Re: [PATCH bpf-next 4/8] bpf, sockmap: Don't let child socket inherit psock or its ops on copy

[Jakub Sitnicki <jakub@cloudflare.com>]

On Mon, Nov 25, 2019 at 11:38 PM CET, Martin Lau wrote:
> On Sat, Nov 23, 2019 at 12:07:47PM +0100, Jakub Sitnicki wrote:
> [ ... ]
>
>> @@ -370,6 +378,11 @@ static inline void sk_psock_restore_proto(struct sock *sk,
>>  			sk->sk_prot = psock->sk_proto;
>>  		psock->sk_proto = NULL;
>>  	}
>> +
>> +	if (psock->icsk_af_ops) {
>> +		icsk->icsk_af_ops = psock->icsk_af_ops;
>> +		psock->icsk_af_ops = NULL;
>> +	}
>>  }
>
> [ ... ]
>
>> +static struct sock *tcp_bpf_syn_recv_sock(const struct sock *sk,
>> +					  struct sk_buff *skb,
>> +					  struct request_sock *req,
>> +					  struct dst_entry *dst,
>> +					  struct request_sock *req_unhash,
>> +					  bool *own_req)
>> +{
>> +	const struct inet_connection_sock_af_ops *ops;
>> +	void (*write_space)(struct sock *sk);
>> +	struct sk_psock *psock;
>> +	struct proto *proto;
>> +	struct sock *child;
>> +
>> +	rcu_read_lock();
>> +	psock = sk_psock(sk);
>> +	if (likely(psock)) {
>> +		proto = psock->sk_proto;
>> +		write_space = psock->saved_write_space;
>> +		ops = psock->icsk_af_ops;
> It is not immediately clear to me what ensure
> ops is not NULL here.
>
> It is likely I missed something.  A short comment would
> be very useful here.

I can see the readability problem.
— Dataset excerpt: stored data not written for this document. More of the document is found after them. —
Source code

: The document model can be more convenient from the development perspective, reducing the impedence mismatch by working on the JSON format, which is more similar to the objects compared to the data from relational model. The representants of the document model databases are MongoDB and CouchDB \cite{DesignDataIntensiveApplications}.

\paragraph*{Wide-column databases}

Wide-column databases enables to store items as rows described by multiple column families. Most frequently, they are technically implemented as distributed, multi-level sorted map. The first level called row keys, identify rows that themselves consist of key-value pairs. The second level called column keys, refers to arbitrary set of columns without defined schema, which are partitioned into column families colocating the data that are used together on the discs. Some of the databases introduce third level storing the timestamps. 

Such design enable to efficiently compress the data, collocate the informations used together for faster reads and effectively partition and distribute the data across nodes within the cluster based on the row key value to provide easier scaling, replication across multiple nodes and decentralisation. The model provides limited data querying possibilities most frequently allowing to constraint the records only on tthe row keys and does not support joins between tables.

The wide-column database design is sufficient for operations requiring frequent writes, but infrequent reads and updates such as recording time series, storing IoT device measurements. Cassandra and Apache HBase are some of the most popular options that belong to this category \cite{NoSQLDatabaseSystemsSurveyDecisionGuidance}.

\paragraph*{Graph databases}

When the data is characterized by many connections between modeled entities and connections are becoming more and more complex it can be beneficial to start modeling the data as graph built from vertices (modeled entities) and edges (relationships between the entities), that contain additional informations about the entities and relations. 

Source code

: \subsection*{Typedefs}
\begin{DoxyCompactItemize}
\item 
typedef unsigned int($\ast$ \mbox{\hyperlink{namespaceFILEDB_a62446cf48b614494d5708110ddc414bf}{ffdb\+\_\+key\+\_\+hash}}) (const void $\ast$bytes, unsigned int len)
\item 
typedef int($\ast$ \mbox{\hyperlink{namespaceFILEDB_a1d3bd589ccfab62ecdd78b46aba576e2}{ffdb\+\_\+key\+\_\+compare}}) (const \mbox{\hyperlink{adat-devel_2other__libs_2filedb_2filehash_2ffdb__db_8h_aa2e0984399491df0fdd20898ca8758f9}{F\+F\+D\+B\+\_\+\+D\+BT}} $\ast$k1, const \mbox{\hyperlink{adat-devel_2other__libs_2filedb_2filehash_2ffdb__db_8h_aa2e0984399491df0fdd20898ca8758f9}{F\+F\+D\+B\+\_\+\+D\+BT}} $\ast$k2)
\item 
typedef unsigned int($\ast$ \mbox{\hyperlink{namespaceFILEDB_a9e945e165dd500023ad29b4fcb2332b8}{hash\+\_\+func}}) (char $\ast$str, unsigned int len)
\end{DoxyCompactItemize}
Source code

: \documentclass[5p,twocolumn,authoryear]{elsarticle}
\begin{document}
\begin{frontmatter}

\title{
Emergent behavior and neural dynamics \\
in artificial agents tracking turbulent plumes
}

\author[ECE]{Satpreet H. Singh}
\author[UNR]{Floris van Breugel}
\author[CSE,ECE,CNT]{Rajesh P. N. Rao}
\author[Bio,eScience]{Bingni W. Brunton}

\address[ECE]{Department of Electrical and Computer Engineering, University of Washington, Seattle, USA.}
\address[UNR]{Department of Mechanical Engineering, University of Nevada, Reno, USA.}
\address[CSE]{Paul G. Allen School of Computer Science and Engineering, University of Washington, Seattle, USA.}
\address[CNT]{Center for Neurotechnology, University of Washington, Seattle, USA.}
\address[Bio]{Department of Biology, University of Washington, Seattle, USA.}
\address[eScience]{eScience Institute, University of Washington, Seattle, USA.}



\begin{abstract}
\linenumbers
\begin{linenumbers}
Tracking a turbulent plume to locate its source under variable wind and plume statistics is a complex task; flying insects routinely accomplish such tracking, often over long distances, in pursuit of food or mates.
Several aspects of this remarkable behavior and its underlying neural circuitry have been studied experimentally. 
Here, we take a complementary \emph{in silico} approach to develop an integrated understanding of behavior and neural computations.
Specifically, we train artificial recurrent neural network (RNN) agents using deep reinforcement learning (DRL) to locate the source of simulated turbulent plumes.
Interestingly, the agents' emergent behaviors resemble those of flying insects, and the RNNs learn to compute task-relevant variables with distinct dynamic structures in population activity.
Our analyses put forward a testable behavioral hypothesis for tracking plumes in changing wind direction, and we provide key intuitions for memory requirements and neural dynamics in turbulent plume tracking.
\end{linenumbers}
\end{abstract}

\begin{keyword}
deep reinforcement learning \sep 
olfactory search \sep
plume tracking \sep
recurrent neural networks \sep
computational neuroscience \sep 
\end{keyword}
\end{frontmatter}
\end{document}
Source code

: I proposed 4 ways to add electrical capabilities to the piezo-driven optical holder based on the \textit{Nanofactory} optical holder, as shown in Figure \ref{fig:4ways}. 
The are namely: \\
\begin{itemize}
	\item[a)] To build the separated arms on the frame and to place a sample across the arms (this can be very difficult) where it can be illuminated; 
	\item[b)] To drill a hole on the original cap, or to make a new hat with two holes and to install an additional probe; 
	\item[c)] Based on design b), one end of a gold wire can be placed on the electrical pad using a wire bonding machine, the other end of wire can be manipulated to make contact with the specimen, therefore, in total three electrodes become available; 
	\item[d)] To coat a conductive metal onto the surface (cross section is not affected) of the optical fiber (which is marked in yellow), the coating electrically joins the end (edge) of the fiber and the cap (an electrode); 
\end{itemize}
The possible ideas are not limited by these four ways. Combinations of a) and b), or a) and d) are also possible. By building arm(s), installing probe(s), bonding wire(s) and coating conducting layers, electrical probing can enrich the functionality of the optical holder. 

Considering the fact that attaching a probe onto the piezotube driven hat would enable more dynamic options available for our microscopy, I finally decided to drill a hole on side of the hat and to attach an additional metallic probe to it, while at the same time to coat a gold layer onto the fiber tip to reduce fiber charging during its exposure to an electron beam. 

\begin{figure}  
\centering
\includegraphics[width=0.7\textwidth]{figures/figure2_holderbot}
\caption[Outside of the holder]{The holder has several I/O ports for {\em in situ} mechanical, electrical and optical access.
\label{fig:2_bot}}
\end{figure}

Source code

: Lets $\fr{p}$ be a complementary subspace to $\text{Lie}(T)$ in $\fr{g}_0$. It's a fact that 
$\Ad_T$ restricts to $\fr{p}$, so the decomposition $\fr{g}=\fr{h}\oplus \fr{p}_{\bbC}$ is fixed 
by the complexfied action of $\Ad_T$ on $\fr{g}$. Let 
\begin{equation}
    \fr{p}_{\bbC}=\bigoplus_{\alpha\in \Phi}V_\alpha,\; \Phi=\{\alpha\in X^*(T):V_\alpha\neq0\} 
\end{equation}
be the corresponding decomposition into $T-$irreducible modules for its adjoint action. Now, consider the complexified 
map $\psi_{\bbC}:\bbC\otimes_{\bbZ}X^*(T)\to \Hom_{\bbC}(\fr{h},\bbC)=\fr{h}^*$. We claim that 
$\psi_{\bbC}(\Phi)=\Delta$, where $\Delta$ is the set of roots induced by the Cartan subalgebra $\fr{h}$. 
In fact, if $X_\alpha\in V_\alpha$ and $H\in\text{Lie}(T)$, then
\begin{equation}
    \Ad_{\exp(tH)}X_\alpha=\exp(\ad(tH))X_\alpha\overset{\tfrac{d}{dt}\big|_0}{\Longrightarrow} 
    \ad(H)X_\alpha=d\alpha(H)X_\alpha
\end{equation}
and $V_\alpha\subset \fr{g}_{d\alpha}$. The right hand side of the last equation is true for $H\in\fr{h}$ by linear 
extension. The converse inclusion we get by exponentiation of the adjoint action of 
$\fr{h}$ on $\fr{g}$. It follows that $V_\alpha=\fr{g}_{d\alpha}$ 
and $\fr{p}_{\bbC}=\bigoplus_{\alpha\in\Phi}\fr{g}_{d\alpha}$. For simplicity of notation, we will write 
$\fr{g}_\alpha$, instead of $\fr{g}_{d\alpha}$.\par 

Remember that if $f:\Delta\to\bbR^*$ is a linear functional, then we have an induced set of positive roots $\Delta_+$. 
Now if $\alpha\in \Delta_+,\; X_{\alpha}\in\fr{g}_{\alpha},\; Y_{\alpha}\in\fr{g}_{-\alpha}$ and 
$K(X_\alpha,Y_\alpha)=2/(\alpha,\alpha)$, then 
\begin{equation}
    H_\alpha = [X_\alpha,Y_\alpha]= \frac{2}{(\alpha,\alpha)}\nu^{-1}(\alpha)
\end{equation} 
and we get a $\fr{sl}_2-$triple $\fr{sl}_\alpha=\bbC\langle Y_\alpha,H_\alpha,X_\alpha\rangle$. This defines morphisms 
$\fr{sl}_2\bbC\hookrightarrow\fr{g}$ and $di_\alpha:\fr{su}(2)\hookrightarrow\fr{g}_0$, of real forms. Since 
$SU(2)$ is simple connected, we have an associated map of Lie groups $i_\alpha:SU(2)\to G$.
Looking at it now, perhaps it should
be rewritten, to the same effect, as:

static struct sock *tcp_bpf_syn_recv_sock(...)
{
	const struct inet_connection_sock_af_ops *ops = NULL;
        ...

        rcu_read_lock();
	psock = sk_psock(sk);
	if (likely(psock)) {
		proto = psock->sk_proto;
		write_space = psock->saved_write_space;
		ops = psock->icsk_af_ops;
	}
	rcu_read_unlock();

        if (!ops)
		ops = inet_csk(sk)->icsk_af_ops;
        child = ops->syn_recv_sock(sk, skb, req, dst, req_unhash, own_req);

If psock->icsk_af_ops were NULL, it would mean we haven't initialized it
properly. To double check what happens here:

In sock_map_link we do a setup dance where we first create the psock and
later initialize the socket callbacks (tcp_bpf_init).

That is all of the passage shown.